The Scene Controller subscribes to the MQTT topic scenescape/data/camera/{camera_id} and receives camera detection metadata from visual analytics pipelines. Messages are validated against the detector definition in metadata.schema.json.

Top-Level Message Fields#

Field	Type	Required	Description
`id`	string	Yes	Camera identifier; must match the `{camera_id}` segment in the MQTT topic identifier
`timestamp`	string (ISO 8601 UTC)	Yes	Acquisition time of the frame
`objects`	object	Yes	Category-keyed map; each value is an array of detections (e.g. `{"person": [...]}`)
`rate`	number ≥ 0	No	Camera framerate (frames per second) when the message was produced
`sub_detections`	array of string	No	Sub-detection labels run on this frame (e.g. `["license_plate"]`)
`intrinsics`	object	No	Camera intrinsic parameters (`fx`, `fy`, `cx`, `cy`); used to update camera calibration and compute image resolution
`distortion`	object	No	Lens distortion coefficients keyed by name (`k1`, `k2`, `p1`, `p2`, `k3`); used alongside `intrinsics` to update camera calibration

Detection Object Fields (`objects.<category>[*]`)#

Field	Type	Required	Description
`category`	string	Yes	Object class label (e.g. `"person"`, `"car"`)
`bounding_box`	object	One of ①	Normalized image-space bounding box (`x`, `y`, `width`, `height`)
`bounding_box_px`	object	One of ①	Pixel-space bounding box (`x`, `y`, `width`, `height`; optional `z`, `depth`)
`translation`	array[3] of number	One of ①	3D world position (`x`, `y`, `z`) in metres
`lat_long_alt`	array[3] of number	One of ①	Geographic position (latitude, longitude, altitude); converted to ECEF internally
`size`	array[3] of number	One of ①	3D object dimensions (`x`, `y`, `z`) in metres
`confidence`	number > 0	No	Inference confidence score for this detection
`id`	integer ≥ 0	Yes ②	Per-frame detection index
`rotation`	array[4] of number	No	Object orientation as a quaternion
`distance`	number	No	Distance from the camera to the detection in metres
`keypoints`	array of objects	No	Pose keypoints when a pose estimation model is used; each entry: `{"name": "<keypoint>", "x": <0–1>, "y": <0–1>}` (coordinates normalized to frame dimensions)
`keypoint_connections`	array of strings	No	Flat list of keypoint-name pairs defining connections (e.g. `["nose","eye_l","nose","eye_r",...]`); length is always `2 × number_of_connections`
`metadata`	object	No	Semantic attribute bag (see Semantic Metadata Fields)

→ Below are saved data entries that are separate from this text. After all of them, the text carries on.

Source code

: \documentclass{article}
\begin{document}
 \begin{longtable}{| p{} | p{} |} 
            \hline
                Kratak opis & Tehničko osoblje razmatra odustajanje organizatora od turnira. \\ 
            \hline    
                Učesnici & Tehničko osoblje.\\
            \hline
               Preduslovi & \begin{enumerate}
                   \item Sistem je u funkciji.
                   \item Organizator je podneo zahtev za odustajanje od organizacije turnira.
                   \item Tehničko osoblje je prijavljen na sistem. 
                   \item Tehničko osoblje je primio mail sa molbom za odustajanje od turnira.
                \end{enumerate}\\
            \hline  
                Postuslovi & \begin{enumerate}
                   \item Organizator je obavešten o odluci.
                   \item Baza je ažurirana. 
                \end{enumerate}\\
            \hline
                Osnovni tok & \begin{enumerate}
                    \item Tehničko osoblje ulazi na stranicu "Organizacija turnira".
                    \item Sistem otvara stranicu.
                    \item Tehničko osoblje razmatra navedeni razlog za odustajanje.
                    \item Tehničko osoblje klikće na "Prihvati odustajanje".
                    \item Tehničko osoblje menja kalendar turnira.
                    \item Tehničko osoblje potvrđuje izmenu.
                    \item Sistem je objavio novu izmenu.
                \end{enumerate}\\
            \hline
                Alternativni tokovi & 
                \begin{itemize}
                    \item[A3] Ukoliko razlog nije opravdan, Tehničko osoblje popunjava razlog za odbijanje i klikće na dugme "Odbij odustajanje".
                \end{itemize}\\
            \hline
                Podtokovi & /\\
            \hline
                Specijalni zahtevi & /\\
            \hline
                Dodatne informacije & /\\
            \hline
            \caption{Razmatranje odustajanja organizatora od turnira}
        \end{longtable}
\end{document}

① Location constraint: every detection must provide location in exactly one of these forms (enforced by the schema’s oneOf):

2D image-based: bounding_box and/or bounding_box_px (at least one required; both may be present — if so, bounding_box takes precedence)

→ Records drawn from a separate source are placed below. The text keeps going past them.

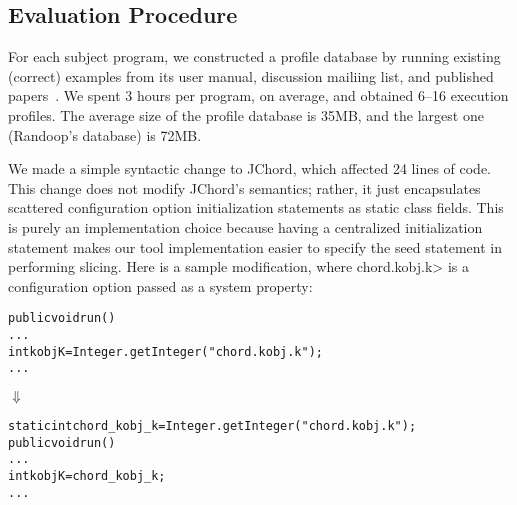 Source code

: \subsection{Evaluation Procedure}

For each subject program, we constructed a profile database
by running existing (correct) examples from its user manual, discussion
mailiing list, and published papers~\cite{PachecoLET2007, Beschastnikh:2011, Rabkin:2011:PPC}.
We spent 3 hours per program, on average, and obtained 6--16 execution profiles.
The average size of the profile database is 35MB, and the largest one (Randoop's
database) is 72MB.



We made a simple syntactic change to JChord, which affected 24 
lines of code. This change
does not modify JChord's semantics; rather, it just encapsulates
scattered configuration option initialization statements 
as static class fields. This is purely an implementation
choice because having a centralized initialization statement
makes our tool implementation easier to specify the seed statement
in performing slicing. Here is a sample modification, where 
\<chord.kobj.k> 
is a configuration option
passed as a system property:


\begin{CodeOut}
\begin{alltt}
public void run() \ttlcb
  ...
  int kobjK = Integer.getInteger("chord.kobj.k");
  ...
\ttrcb
\end{alltt}
\end{CodeOut}
\vspace{-4mm}
\hspace{20mm}$\Downarrow$ 
\begin{CodeOut}
\begin{alltt}
static int chord\_kobj\_k = Integer.getInteger("chord.kobj.k");
public void run() \ttlcb
  ...
  int kobjK = chord\_kobj\_k; 
  ...
\ttrcb
\end{alltt}
\end{CodeOut}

3D world-space: translation + size

Geographic: lat_long_alt + size (converted to ECEF translation internally)

② Schema vs runtime: The JSON schema currently lists id as optional (only category is in the schema’s required array). However, the controller accesses id unconditionally at runtime and will reject detections that omit it. Always include id in every detection object.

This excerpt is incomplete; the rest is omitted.